PROBLEM TO SOLVE: Scan the material for the word "githubusercontent", and copy each line where it shows up.
BEGIN
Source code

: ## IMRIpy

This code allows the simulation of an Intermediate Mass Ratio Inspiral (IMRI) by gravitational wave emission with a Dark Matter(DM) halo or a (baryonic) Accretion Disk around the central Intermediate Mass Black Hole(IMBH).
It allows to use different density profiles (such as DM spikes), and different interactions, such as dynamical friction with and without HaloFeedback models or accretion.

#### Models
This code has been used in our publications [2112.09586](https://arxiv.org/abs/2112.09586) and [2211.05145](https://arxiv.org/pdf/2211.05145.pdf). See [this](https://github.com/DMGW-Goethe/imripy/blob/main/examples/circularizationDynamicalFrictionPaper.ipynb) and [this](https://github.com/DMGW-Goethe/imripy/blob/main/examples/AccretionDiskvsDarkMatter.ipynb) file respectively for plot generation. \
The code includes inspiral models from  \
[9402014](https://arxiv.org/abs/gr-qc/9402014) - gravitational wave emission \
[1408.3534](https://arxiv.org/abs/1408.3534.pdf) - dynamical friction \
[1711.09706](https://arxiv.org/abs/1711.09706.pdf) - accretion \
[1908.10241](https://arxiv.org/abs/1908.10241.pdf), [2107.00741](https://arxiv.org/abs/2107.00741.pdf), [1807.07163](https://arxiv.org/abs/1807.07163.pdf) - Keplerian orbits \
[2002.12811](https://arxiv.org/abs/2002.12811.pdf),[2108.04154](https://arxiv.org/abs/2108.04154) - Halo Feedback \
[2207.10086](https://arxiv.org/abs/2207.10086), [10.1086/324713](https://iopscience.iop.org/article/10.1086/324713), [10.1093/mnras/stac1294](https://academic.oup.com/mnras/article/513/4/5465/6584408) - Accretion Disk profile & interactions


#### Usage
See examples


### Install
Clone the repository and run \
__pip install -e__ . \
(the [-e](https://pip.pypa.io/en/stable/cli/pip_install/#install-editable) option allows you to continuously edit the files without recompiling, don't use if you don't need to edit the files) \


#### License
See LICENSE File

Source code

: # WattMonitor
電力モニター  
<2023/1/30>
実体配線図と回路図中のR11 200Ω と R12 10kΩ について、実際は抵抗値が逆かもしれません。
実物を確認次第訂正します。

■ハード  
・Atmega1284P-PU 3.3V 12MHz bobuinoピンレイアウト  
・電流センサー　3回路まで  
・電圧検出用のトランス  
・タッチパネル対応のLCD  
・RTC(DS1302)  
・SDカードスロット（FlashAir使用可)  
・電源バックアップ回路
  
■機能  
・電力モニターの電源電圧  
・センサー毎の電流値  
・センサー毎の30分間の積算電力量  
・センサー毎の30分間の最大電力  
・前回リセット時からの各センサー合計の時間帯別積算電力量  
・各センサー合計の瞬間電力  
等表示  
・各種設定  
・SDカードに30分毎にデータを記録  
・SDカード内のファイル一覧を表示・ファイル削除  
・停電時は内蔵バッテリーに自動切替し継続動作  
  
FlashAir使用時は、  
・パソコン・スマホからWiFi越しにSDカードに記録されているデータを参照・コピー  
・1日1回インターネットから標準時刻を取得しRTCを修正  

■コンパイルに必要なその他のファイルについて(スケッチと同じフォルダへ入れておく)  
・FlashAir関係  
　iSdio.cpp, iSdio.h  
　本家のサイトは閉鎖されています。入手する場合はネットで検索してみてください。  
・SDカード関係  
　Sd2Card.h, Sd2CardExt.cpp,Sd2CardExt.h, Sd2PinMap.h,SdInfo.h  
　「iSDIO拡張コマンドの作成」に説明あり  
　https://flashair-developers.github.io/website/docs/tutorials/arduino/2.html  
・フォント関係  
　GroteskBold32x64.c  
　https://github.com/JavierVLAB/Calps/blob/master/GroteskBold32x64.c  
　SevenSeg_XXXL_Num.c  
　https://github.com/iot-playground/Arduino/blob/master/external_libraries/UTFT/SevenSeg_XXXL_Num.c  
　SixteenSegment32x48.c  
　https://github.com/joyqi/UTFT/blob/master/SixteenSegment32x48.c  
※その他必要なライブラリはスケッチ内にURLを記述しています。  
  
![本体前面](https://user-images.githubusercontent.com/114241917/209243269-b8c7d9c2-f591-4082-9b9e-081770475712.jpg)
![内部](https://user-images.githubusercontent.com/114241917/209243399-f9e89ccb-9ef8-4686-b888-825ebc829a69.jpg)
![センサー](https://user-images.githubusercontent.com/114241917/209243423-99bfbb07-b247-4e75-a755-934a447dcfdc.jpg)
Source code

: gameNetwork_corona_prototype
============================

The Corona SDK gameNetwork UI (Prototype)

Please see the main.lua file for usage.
END
YOUR RESPONSE:
![本体前面](https://user-images.githubusercontent.com/114241917/209243269-b8c7d9c2-f591-4082-9b9e-081770475712.jpg)
![内部](https://user-images.githubusercontent.com/114241917/209243399-f9e89ccb-9ef8-4686-b888-825ebc829a69.jpg)
![センサー](https://user-images.githubusercontent.com/114241917/209243423-99bfbb07-b247-4e75-a755-934a447dcfdc.jpg)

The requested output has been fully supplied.